Purpose : A synthetic peptide YP-P10 has previously been demonstrated to exert a protective role in in vivo models of dry eye disease (DED) and is in a Phase 2 study for DED. The purpose of this study is to investigate YP-P10 for its anti-inflammatory effect(s) on adaptive immune cell responses in vitro and elucidate its mechanism of action.

Methods : Fresh, heparinized healthy bloods (n=4) were obtained (Cambridge Bioscience, UK) and mononuclear cells (PBMC) isolated by Ficoll centrifugation. Viability of lymphocytes, assessed based on exclusion of Zombie dye (Biolegend) for 18hr, remained high in the presence of YP-P10 (less than 500nM). For immune cell responses, PBMC were cultured in the presence of stimuli (anti-CD3/CD28 Ab or PMA/ionomycin or PBS control), adding YP-P10 (0, 10 or 500nM) 1 hr beforehand, and incubated overnight.
Immunophenotyping was then performed to identify B (CD19⁺) and T cells (CD3⁺/CD8^+/-), and intracellular cytokine staining for functional T-cell subsets. For Th17 cell enrichment, PBMC were cultured with YP-P10 (500nM) for 1hr prior to culture in anti-CD3/28 for 5 days in the presence of IL-6 [30 ng/ml], IL-1β [10ng/ml], IL-23 [20ng/ml] and TGFß [2.5ng/ml). Cells were restimulated with PMA/ionomycin for 4 hr prior to immunophenotyping and acquired for flow cytometry (BD Fortessa) and analysed with FlowJo (BD Version 10.8).

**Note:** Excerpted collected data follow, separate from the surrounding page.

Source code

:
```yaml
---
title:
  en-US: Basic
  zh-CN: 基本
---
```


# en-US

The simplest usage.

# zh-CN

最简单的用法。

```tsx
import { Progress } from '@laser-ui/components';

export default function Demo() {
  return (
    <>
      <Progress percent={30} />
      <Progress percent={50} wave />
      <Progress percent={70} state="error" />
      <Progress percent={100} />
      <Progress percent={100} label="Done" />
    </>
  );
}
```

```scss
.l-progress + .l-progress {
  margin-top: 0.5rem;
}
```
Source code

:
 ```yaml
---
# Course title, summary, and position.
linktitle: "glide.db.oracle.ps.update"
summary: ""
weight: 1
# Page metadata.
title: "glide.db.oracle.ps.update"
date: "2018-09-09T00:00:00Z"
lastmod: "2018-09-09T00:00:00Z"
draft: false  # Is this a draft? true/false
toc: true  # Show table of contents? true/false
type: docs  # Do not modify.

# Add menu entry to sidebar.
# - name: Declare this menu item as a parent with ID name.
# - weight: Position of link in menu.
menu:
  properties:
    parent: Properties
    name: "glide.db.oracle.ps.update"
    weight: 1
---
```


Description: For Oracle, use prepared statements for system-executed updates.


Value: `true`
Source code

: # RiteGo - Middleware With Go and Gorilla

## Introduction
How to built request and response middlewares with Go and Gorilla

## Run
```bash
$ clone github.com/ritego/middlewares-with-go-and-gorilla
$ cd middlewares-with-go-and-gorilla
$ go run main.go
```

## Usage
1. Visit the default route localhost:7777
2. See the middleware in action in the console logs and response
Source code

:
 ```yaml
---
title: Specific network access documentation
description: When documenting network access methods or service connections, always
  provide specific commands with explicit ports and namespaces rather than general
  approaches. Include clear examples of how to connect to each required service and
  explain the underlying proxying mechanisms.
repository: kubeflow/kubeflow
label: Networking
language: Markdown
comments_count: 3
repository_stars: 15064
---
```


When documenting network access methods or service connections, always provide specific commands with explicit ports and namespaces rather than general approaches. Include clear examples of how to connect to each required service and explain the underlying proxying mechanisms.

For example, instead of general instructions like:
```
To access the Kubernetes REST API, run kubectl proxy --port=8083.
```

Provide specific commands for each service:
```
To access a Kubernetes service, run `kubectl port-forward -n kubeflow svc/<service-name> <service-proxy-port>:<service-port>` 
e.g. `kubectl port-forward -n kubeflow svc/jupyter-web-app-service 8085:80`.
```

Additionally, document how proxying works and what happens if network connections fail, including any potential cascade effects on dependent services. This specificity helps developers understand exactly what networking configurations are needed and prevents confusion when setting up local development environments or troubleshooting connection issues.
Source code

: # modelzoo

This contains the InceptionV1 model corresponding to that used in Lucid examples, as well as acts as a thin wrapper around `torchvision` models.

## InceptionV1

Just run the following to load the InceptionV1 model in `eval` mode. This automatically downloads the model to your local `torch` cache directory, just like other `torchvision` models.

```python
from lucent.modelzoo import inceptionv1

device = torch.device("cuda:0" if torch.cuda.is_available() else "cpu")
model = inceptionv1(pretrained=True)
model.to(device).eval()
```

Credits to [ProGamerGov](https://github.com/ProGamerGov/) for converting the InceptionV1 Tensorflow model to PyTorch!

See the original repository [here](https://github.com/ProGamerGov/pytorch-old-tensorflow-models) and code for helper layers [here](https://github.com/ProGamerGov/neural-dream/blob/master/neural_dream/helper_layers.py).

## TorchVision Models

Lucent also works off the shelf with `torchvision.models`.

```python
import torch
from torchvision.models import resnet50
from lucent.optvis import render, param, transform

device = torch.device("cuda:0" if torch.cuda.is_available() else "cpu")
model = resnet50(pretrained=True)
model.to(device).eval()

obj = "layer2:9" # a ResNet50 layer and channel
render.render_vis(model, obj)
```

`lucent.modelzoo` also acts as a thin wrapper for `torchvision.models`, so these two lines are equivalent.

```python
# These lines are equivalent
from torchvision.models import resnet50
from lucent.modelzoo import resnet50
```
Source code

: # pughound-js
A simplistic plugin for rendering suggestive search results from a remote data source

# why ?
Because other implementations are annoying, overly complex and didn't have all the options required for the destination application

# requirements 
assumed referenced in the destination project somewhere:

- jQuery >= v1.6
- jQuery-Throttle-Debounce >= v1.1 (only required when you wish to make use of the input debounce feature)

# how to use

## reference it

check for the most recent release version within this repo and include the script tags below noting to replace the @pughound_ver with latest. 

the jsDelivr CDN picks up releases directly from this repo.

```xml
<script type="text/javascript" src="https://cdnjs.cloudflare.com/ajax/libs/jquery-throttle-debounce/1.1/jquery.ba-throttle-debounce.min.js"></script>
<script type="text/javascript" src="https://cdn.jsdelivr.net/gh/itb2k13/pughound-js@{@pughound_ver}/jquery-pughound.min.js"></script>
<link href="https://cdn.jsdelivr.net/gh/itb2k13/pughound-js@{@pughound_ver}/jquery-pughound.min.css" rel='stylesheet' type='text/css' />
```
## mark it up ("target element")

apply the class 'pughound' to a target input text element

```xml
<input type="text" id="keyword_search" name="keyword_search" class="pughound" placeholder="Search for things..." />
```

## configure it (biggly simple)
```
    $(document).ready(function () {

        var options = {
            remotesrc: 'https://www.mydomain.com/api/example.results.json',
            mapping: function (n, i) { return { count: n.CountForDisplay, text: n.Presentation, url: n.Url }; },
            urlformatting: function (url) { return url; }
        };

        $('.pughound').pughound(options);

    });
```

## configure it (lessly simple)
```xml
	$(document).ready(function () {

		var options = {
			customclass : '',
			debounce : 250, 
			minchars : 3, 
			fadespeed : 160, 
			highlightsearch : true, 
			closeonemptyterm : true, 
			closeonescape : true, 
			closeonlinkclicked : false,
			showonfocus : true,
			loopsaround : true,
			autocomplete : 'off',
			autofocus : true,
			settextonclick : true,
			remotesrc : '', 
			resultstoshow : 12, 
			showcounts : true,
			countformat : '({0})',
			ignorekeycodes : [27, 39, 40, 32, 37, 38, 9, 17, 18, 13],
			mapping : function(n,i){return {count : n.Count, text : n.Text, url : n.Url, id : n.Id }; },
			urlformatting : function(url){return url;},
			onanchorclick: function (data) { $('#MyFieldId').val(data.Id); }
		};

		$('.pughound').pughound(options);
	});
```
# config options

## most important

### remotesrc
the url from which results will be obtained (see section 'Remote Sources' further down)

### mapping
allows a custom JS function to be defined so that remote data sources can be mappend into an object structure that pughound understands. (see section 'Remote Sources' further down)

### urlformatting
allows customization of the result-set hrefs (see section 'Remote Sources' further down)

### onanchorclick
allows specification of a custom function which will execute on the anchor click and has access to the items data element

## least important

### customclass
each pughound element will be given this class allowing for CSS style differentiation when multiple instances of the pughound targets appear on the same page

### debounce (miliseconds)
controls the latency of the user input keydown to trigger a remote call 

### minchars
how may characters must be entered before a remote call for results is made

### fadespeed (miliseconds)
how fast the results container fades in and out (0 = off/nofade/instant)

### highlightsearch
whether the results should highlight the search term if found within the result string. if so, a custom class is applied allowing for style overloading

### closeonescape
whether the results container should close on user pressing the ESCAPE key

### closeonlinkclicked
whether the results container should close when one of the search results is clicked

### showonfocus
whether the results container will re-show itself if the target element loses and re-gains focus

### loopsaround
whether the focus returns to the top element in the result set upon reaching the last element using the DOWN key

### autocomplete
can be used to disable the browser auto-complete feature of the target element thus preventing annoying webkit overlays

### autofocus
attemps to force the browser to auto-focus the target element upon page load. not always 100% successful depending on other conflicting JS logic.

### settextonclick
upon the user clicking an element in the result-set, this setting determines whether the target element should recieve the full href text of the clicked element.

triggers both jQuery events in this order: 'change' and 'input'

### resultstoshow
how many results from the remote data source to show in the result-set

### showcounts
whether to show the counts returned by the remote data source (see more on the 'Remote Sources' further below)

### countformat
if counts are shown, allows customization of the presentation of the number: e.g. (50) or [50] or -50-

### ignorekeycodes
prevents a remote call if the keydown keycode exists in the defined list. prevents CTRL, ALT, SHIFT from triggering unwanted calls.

Results : Gating on live, single-cells, we detected T-cells (70±15%; mean ±SD) and B-cells (30% ±10) in all PBMC in the presence or absence of YP-P10, with levels of CD4⁺T cells (49.8% ± 2.6) and CD8⁺T cells (22.7% ± 0.7) similar in all PBMC. YP-P10 significantly decreased Th2 (CD3⁺CD8^-IL-4⁺) cells (n=4, 9.1% ± 5.4; P<0.046), independent of the mode of stimulation. YP-P10 treatment also showed a moderate reduction in Th17 levels (2.42% ±1.3), despite low baseline levels of Th1 and Th17 subsets after anti-CD3/28 stimulation. However, following Th17 cell enrichment (n=2), YP-P10 significantly decreased levels of Th17 (CD3⁺CD8^-IL-17⁺) cells (26.38% ± 20.4).

Conclusions : YP-P10 selectively downregulated both Th2 and Th17 cells and we are currently investigating the relevant pathways involved.

This abstract was presented at the 2023 ARVO Annual Meeting, held in New Orleans, LA, April 23-27, 2023.